If you have a good idea of what is causing your dog’s eye allergies, some good first steps you can take are:

  • Remove anything in the house that contains the problem material.
  • If you suspect inhaled allergens such as dust, dander, feathers or mold, try and remove as many sources as possible.
  • If it’s an option, pull up carpets and take away any soft furnishings that hold onto all these microscopic allergens. Of course, it usually isn’t possible to get rid of everything!
  • If it’s not possible, try deep-cleaning all soft furnishings and regularly washing dog’s blankets and beds at high heats.
  • Mild allergens can often be worked around. Using pollen allergy as an example, you can look online for pollen counts each day, and take your dog for walks when the counts are lower, or take her to a more urban area.
  • In severe cases, if your dog is really unhappy, it may be necessary to keep your buddy in a separate, designated area until you can find a manageable treatment plan.
  • An air purifier can also help reduce airborne allergens.
  • You can gently wipe your dog’s eyes with lukewarm water. Boil the water first and let it cool. This will be soothing for your buddy’s sore eyes and also will help remove any allergens or debris. Use cotton balls and be gentle.

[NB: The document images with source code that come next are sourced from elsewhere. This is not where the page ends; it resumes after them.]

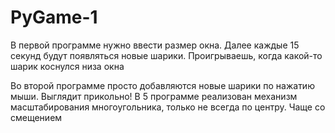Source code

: # PyGame-1
В первой программе нужно ввести размер окна. Далее каждые 15 секунд будут появляться новые шарики.
Проигрываешь, когда какой-то шарик коснулся низа окна


Во второй программе просто добавляются новые шарики по нажатию мыши. Выглядит прикольно!
В 5 программе реализован механизм масштабирования многоугольника, только не всегда по центру. Чаще со смещением
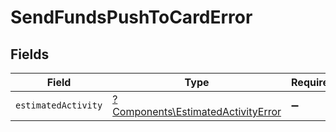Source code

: # SendFundsPushToCardError


## Fields

| Field                                                                                   | Type                                                                                    | Required                                                                                | Description                                                                             |
| --------------------------------------------------------------------------------------- | --------------------------------------------------------------------------------------- | --------------------------------------------------------------------------------------- | --------------------------------------------------------------------------------------- |
| `estimatedActivity`                                                                     | [?Components\EstimatedActivityError](../../Models/Components/EstimatedActivityError.md) | :heavy_minus_sign:                                                                      | N/A                                                                                     |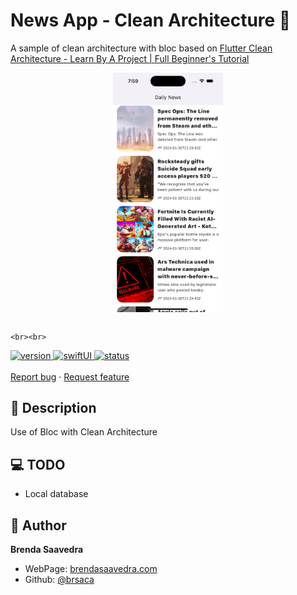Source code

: # News App - Clean Architecture 👋

A sample of clean architecture with bloc based on [Flutter Clean Architecture - Learn By A Project | Full Beginner's Tutorial](https://youtu.be/7V_P6dovixg?si=XEfyWrJDelNVqFiE)
<p align="center">
<a href="#">
<img src="images/flutter_clean.png" align="center" width=35%>
</a> 
<br><br>

    <br><br>
  <a href="#">
    <img alt="version" src="https://img.shields.io/badge/Version-v1.0-red.svg" />
  </a>
  <a href="#">
    <img alt="swiftUI" src="https://img.shields.io/badge/Flutter-3.16.9-blue.svg" />
  </a>
  <a href="#">
    <img alt="status" src="https://img.shields.io/badge/status-done-green.svg" />
  </a>
  <br>
    <br>
    <a href="https://github.com/brsaca/news_clean_architecture/issues/new">Report bug</a>
    ·
    <a href="https://github.com/brsaca/news_clean_architecture/issues/new">Request feature</a>
</p>

## 📝 Description
Use of Bloc with Clean Architecture

## 💻 TODO
- Local database

## 👤 Author

**Brenda Saavedra**

- WebPage: [brendasaavedra.com](http://brendasaavedra.com)
- Github: [@brsaca](https://github.com/brsaca/)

Medication for dog eye allergies

Medication for dog eye allergies

The most commonly used medications for dog eye allergies are antihistamines. Antihistamines halt the production of histamines, which are the cause of allergy symptoms like itchy and watery eyes.

Diphenhydramine (Benadryl) is effective for dogs with eye allergies, but may take a week or two to work. Make sure the brand and type you’re using doesn’t contain any other ingredients like menthol or painkillers like acetaminophen. Double check with the pharmacist when purchasing that it is safe for use on dogs.

The standard doggy dose is 1mg per pound of bodyweight three times daily.

Benadryl is a sedative and may cause drowsiness. It can also cause gastric problems and dehydration, so always keep an eye on your dog when giving her medication. Benadryl should not be used if your dog has certain conditions such as glaucoma, high blood pressure or cardiovascular disease.

It should also not be given to pregnant or nursing dogs. Always check with your vet before administering any drug to your pet – especially an over-the-counter medication that isn’t made specifically for canines.

Your vet may also prescribe steroidal eye drops which will relieve your dog’s eye irritation. In the case of severe allergies, topical ointments may be prescribed as well.

Though dog eye allergies can be itchy and uncomfortable for your Fido, a visit to the vet for a simple allergy test, some changes at home to reduce contact with allergens, and some over-the-counter antihistamines will make a difference in his comfort level. Allergies are not typically a serious condition, and you’ll find your doggy is back in tail-wagging form in no time.